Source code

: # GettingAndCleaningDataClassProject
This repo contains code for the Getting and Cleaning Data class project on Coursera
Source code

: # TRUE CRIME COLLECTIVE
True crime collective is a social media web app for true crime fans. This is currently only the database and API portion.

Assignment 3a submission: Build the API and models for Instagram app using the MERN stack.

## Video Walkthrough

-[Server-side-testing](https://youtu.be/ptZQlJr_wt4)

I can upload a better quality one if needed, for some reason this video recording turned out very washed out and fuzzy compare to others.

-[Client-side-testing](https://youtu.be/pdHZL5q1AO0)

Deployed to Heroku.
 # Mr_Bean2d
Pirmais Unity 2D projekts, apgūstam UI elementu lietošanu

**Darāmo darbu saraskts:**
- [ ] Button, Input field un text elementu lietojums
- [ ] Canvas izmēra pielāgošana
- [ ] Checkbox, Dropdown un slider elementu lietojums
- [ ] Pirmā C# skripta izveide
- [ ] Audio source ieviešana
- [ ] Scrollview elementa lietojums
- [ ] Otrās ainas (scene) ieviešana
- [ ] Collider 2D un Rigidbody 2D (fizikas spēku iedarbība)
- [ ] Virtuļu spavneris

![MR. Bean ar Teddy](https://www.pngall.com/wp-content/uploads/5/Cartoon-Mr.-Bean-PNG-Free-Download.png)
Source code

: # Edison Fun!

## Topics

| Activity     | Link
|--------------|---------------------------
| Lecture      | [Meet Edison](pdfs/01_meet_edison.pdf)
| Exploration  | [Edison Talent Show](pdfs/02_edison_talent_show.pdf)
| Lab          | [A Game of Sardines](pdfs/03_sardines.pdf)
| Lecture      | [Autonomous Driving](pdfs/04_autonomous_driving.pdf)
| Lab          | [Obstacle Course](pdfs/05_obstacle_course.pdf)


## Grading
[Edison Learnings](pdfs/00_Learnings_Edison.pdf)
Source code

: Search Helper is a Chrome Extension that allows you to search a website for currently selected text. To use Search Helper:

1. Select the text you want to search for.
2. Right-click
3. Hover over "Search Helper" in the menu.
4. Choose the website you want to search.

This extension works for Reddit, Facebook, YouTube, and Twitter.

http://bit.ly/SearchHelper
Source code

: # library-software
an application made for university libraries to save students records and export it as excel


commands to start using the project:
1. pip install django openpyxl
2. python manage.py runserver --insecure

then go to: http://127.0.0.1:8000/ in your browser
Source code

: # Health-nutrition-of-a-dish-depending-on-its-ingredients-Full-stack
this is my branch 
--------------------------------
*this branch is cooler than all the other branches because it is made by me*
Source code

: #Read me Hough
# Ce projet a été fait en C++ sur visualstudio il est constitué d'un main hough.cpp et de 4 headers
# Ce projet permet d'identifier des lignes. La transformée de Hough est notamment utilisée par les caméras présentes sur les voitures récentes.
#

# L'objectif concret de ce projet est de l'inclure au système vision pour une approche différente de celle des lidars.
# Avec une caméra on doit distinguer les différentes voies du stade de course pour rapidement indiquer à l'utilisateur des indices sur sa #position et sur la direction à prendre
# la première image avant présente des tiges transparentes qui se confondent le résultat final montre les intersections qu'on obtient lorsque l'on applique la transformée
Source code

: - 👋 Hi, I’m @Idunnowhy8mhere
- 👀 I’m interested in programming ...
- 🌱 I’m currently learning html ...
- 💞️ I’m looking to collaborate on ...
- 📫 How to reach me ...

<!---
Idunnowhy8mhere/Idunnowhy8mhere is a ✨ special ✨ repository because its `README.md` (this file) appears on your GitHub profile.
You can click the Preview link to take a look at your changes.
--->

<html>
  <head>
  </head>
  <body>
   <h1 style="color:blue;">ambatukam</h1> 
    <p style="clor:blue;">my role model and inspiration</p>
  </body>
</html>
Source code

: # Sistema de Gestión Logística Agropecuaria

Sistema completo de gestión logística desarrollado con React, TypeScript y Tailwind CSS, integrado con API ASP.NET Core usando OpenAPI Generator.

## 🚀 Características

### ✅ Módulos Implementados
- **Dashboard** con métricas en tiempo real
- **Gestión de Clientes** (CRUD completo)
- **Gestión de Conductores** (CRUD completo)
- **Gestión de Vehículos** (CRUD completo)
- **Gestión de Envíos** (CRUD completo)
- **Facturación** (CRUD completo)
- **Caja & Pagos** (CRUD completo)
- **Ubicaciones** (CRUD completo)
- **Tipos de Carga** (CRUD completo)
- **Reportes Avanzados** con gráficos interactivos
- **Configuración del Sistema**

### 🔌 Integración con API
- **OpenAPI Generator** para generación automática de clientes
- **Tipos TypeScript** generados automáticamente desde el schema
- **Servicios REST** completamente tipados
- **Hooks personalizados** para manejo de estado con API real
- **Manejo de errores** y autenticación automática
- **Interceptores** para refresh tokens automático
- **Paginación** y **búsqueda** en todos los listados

□ □ □ □ □ □ □

EXERCISE DIRECTIONS: Copy the lines from the entries above in which the word "stack" appears.

FINISHED EXERCISE:
Assignment 3a submission: Build the API and models for Instagram app using the MERN stack.
: # Health-nutrition-of-a-dish-depending-on-its-ingredients-Full-stack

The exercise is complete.